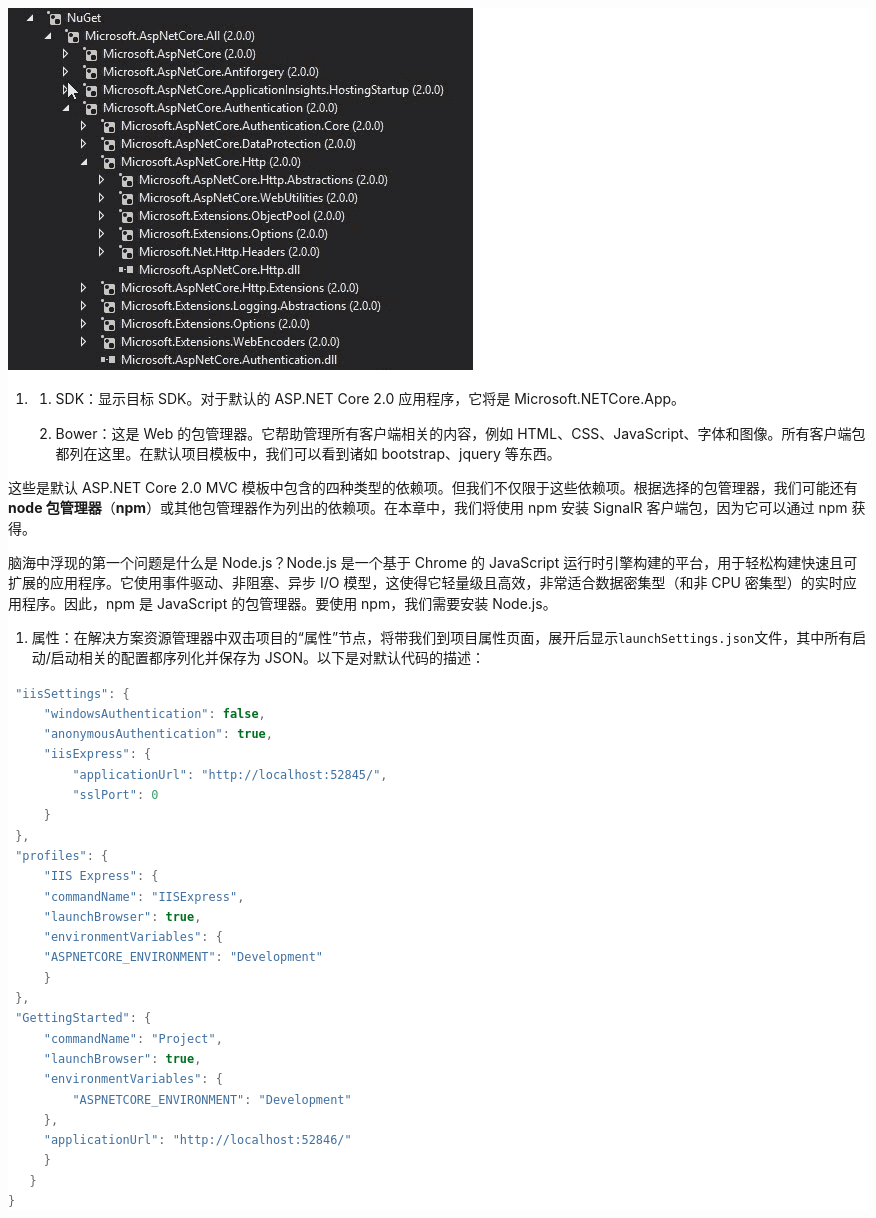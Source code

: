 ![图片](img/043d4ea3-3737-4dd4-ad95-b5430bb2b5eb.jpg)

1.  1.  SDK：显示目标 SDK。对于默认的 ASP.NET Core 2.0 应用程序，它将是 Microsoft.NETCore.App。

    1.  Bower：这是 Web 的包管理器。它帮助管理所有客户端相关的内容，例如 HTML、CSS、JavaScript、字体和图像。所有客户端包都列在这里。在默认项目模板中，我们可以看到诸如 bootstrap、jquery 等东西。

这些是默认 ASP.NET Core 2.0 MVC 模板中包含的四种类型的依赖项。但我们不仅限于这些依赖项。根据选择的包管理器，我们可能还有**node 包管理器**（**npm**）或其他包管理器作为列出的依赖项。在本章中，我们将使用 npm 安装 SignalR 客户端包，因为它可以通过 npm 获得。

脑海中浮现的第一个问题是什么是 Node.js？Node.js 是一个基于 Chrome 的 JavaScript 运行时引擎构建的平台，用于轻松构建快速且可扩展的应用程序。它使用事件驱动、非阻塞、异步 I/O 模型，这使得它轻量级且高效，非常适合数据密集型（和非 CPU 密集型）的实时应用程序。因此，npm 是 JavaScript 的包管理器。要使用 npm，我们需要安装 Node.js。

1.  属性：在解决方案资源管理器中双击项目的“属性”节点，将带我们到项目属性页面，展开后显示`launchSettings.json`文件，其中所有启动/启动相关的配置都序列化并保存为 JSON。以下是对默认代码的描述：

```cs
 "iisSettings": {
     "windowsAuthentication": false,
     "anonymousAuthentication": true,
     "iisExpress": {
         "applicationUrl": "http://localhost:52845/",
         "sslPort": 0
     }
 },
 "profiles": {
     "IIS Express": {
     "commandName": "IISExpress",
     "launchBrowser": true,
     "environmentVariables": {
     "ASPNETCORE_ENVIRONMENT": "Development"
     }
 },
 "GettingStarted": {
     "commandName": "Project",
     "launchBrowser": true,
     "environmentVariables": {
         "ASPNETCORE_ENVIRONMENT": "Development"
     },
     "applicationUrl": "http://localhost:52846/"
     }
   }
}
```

---

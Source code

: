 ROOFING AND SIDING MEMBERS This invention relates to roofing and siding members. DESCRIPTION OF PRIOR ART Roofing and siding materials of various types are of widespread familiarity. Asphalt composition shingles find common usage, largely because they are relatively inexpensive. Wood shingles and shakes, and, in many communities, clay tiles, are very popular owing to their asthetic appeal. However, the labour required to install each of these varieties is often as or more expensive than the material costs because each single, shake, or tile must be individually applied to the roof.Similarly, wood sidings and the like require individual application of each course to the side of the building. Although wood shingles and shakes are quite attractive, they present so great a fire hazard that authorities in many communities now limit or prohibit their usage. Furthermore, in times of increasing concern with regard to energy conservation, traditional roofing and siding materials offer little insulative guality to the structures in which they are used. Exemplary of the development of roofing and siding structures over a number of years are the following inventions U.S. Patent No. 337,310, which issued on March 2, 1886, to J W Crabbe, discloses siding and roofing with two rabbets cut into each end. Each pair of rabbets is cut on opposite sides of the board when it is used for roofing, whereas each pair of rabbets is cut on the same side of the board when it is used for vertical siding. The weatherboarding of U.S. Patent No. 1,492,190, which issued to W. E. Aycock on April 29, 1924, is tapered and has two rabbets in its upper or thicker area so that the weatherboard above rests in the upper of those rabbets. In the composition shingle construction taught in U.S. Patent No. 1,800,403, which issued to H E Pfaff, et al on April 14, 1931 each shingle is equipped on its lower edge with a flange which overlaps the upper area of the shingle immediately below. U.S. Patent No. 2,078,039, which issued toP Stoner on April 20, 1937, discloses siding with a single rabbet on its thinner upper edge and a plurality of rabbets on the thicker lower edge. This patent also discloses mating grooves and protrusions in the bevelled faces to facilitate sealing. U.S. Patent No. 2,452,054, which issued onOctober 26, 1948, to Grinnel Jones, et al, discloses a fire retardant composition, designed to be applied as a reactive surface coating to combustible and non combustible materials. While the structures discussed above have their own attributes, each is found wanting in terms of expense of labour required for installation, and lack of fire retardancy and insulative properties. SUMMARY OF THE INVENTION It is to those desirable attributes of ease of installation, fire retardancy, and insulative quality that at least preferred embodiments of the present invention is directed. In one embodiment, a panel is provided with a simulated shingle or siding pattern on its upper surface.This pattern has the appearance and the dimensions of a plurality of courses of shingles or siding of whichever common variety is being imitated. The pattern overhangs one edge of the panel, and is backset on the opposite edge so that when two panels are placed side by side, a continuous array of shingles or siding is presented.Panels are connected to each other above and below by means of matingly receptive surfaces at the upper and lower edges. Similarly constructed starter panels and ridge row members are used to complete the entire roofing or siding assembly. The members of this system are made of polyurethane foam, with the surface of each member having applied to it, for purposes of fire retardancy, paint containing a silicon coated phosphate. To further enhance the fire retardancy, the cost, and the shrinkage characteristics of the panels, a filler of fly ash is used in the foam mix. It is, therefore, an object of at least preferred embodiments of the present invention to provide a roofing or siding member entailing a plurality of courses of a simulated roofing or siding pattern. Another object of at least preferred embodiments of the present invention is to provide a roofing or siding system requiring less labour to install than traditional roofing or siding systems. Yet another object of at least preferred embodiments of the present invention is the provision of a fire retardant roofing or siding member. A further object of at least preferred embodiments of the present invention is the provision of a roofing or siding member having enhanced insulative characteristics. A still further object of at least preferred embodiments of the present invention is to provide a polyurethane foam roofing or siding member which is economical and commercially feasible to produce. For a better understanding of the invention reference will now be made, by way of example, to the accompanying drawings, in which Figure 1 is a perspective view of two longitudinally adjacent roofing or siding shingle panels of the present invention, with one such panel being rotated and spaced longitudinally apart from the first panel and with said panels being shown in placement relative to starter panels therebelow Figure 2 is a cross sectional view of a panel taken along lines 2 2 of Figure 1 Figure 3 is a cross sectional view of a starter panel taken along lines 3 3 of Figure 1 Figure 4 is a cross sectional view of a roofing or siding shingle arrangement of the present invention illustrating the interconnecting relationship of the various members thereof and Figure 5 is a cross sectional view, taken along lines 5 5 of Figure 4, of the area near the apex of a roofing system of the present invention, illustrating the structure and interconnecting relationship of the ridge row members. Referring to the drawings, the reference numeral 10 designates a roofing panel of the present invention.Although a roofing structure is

**WORK TO COMPLETE**
Sift through the material above and copy the lines that contain the word "commandName".

**OUTPUT FOR THIS TASK**
     "commandName": "IISExpress",
     "commandName": "Project",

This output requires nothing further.